D’autre part, je sens que ce qui est là n’est plus ma propriété exclusive, le processus d’édition ne fait que confirmer, et de manière plus substantielle, à quel point on n’écrit jamais seul, ce n’est jamais quelque chose qui ne vient que de soi, mais toujours déjà une convergence, un effort et une naissance par où se rejoignent des envies – l’exigence éthique et politique plutôt -, que le flux de telles naissances ne tarisse pas. A partir des brouillons originels, publiés en premiers jets sur le blog Comment c’est !?, en une sorte de discipline scripturale quotidienne pour me réapproprier une part de ce que l’on appelle les « pratiques culturelles », il a fallu s’engager dans le travail de relecture, de sélection de textes pour constituer un tout logique, quelque chose qui tienne presque comme un fil narratif, et enfin surtout entreprendre la réécriture, s’engager dans les corrections successives, se reprendre, chercher à se comprendre là où prédominait le brouillard, élucider et consolider les approximations. Et tout ça ne se fait pas seul mais s’effectue à travers des processus réflexifs qui induisent la référence à de nombreux modèles inspirants, qui sollicitent l’écoute des voix auxquelles on veut répondre par affinité – des voix de proches, intimes, ou lointaines, célèbres modèles -, et surtout, concrètement, cela se conduit en dialogue à distance avec l’éditeur, la personne qui a reconnu dans vos textes quelque chose qui l’intéresse au point de décider d’engager personnellement l’acte d’édition. Même si les échanges n’ont jamais rien eu d’intrusifs avec Maxime Coton, il y a eu, en quelque sorte, partage du contenu à éditer.

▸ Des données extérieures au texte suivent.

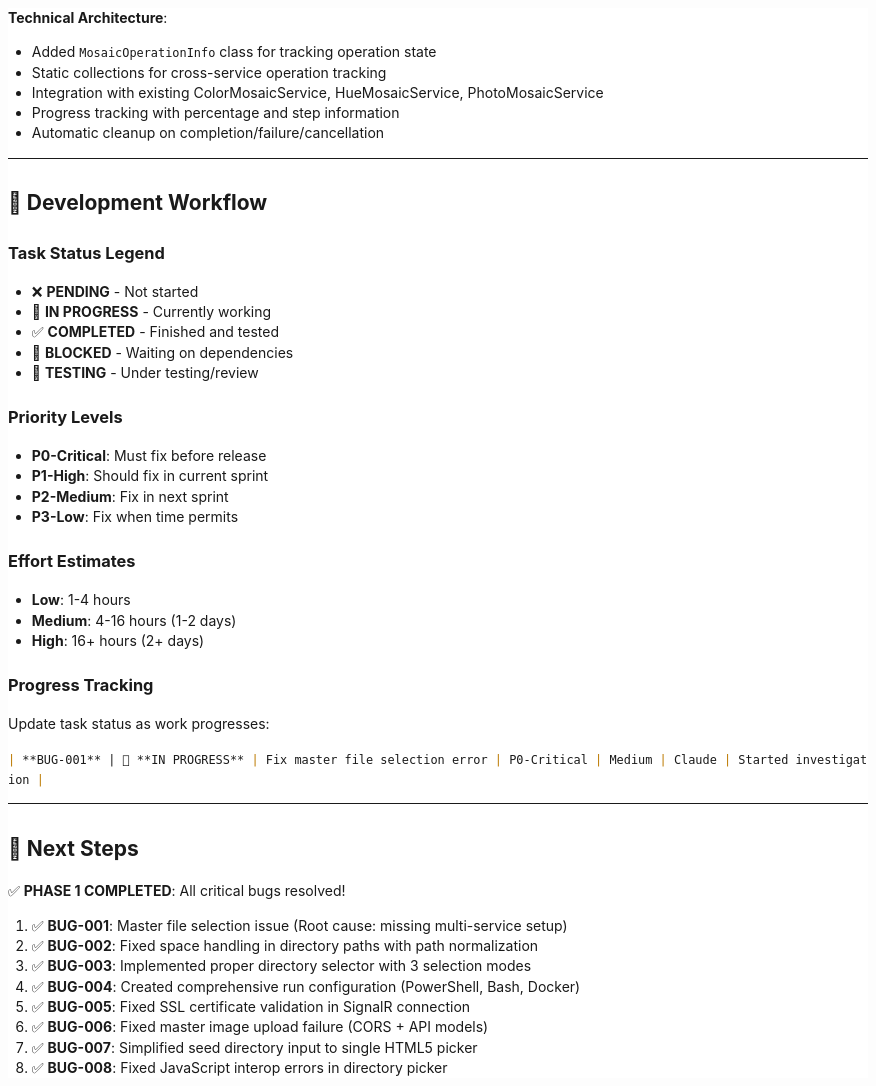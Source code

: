 **Technical Architecture**:
- Added `MosaicOperationInfo` class for tracking operation state
- Static collections for cross-service operation tracking  
- Integration with existing ColorMosaicService, HueMosaicService, PhotoMosaicService
- Progress tracking with percentage and step information
- Automatic cleanup on completion/failure/cancellation

---

## 🔧 **Development Workflow**

### **Task Status Legend**
- ❌ **PENDING** - Not started
- 🔄 **IN PROGRESS** - Currently working
- ✅ **COMPLETED** - Finished and tested
- 🚧 **BLOCKED** - Waiting on dependencies
- 🧪 **TESTING** - Under testing/review

### **Priority Levels**
- **P0-Critical**: Must fix before release
- **P1-High**: Should fix in current sprint  
- **P2-Medium**: Fix in next sprint
- **P3-Low**: Fix when time permits

### **Effort Estimates** 
- **Low**: 1-4 hours
- **Medium**: 4-16 hours (1-2 days)
- **High**: 16+ hours (2+ days)

### **Progress Tracking**
Update task status as work progresses:

```markdown
| **BUG-001** | 🔄 **IN PROGRESS** | Fix master file selection error | P0-Critical | Medium | Claude | Started investigation |
```

---

## 📝 **Next Steps**

✅ **PHASE 1 COMPLETED**: All critical bugs resolved!

1. ✅ **BUG-001**: Master file selection issue (Root cause: missing multi-service setup)
2. ✅ **BUG-002**: Fixed space handling in directory paths with path normalization
3. ✅ **BUG-003**: Implemented proper directory selector with 3 selection modes  
4. ✅ **BUG-004**: Created comprehensive run configuration (PowerShell, Bash, Docker)
5. ✅ **BUG-005**: Fixed SSL certificate validation in SignalR connection
6. ✅ **BUG-006**: Fixed master image upload failure (CORS + API models)
7. ✅ **BUG-007**: Simplified seed directory input to single HTML5 picker
8. ✅ **BUG-008**: Fixed JavaScript interop errors in directory picker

C’est peut-être une des expériences dont la singularité accentue le plus la sensation de se sentir lu et que cette lecture de l’autre intervient, agit, devient partie prenante de l’écriture que l’on produit et qui anticipe toujours déjà un peu ce qui va advenir de notre rapport écrit au monde, incluant la part de l’autre dans ce qui pousse à écrire.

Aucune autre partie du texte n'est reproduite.